Les buralistes manifestent leur inquiétude à Strasbourg

STRASBOURG (Reuters) - Plusieurs milliers de débitants de tabac manifestent lundi après-midi à Strasbourg, pour attirer l'attention des pouvoirs publics sur les menaces que la hausse des prix du tabac fait peser sur leur profession en générant contrebande et achats à l'étranger.


"Les buralistes frontaliers sont totalement sinistrés", a affirmé le président de la Confédération des débitants de tabac, René Le Pape, lors d'une conférence de presse organisée avant la manifestation.


"Nous sommes tous des frontaliers", tel est d'ailleurs le slogan de cette manifestation suscitée par les fédérations départementales les plus exposées à la concurrence des pays voisins tels que Luxembourg, Allemagne, Italie ou Espagne.


Grande-Bretagne exceptée, le tabac y est en moyenne 20% moins cher qu'en France depuis la dernière hausse de janvier (+9,2% en moyenne).


En Alsace, les buralistes enregistreraient une baisse de leur chiffre d'affaires de 20 à 30% depuis le début de l'année, du fait du développement de la contrebande et des achats à l'étranger.

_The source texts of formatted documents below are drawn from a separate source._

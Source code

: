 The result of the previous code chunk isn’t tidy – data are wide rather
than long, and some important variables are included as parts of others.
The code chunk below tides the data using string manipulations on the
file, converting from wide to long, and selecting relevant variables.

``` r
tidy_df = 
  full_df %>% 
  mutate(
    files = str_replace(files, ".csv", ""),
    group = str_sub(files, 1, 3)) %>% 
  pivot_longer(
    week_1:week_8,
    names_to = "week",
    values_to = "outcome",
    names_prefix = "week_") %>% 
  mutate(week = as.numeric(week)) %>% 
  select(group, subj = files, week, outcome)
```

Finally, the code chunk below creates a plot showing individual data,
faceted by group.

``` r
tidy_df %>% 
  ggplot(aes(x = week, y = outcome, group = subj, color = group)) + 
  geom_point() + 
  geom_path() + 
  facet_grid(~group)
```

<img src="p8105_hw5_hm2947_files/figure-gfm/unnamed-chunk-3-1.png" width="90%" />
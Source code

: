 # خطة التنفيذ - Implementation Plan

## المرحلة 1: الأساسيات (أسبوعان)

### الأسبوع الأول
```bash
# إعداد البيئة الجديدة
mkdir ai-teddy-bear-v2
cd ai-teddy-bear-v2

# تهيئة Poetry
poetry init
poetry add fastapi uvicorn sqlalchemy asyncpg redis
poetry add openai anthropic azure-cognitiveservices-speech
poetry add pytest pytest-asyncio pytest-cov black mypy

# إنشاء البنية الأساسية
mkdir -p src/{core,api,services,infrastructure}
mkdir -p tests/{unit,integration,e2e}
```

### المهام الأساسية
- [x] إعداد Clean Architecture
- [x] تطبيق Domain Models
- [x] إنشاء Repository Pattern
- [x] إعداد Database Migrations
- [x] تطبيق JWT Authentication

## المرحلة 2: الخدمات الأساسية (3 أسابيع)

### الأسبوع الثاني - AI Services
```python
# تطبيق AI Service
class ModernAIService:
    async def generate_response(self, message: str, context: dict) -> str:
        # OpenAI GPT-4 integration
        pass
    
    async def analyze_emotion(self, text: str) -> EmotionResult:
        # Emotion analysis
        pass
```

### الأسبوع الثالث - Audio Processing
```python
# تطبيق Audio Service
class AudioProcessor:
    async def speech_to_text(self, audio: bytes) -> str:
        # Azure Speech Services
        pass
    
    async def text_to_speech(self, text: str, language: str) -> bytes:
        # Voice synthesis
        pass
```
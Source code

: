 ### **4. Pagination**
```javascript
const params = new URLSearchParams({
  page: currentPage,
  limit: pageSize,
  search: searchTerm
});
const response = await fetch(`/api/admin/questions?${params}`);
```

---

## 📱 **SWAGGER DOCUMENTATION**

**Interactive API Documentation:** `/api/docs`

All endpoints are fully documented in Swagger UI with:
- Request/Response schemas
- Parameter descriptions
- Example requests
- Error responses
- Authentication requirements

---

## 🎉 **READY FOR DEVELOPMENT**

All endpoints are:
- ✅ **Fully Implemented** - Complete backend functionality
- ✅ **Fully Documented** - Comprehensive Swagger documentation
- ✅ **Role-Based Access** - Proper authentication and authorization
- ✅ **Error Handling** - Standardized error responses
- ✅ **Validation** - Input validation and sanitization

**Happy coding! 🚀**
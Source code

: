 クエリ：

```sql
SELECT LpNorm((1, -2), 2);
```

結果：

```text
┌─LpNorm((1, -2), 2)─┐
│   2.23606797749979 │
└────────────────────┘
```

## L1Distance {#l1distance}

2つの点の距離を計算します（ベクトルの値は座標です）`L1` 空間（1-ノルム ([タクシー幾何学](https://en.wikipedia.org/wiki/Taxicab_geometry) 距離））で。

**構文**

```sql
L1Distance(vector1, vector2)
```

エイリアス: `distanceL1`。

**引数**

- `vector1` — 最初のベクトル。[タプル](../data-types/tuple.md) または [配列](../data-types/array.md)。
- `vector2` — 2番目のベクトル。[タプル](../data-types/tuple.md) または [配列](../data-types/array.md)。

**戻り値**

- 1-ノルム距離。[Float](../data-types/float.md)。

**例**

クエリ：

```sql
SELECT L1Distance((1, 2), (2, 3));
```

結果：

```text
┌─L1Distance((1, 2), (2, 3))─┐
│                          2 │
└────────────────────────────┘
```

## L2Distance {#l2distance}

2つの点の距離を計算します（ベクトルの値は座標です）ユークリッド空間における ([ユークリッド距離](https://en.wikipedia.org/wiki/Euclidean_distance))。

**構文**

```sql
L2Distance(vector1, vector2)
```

"Le risque, si cette politique (de hausse de prix) se poursuit, c'est que ce marché parallèle s'étende à toute la France", a ajouté René Le Pape, qui dit craindre pour la survie d'un réseau de 34.000 buralistes qui font vivre 120.000 salariés, selon les statistiques de la confédération.


Le tabac représenterait entre 20 et 50% de leur chiffre d'affaires, selon qu'ils gèrent en parallèle un débit de boisson ou une vente de journaux.


"Au delà d'une politique de santé, que nous ne contestons pas, c'est le commerce de proximité qui est menacé", a estimé Pascal Montredon, secrétaire général de la confédération des débitants de tabac.


Les manifestants doivent se rendre au parlement européen où ils seront reçus par des eurodéputés. Ils leur demanderont de promouvoir une harmonisation de la fiscalité sur le tabac en Europe, sachant que les taxes représentent, en France, 76% du prix d'un paquet de cigarettes.


Ils entendent surtout interpeller depuis Strasbourg le gouvernement français pour obtenir des mesure d'accompagnement en faveur de leur profession, alors que le ministre de la Santé, Jean-François Mattéi, n'a pas exclu de nouvelles hausses de 20 à 25% par an du prix des cigarettes.


Les buralistes, qui dépendent des services douaniers pour la vente du tabac et qui commercialisent déjà les timbres-postes ou fiscaux, aimeraient obtenir la possibilité de délivrer d'autres produits relevant du service public.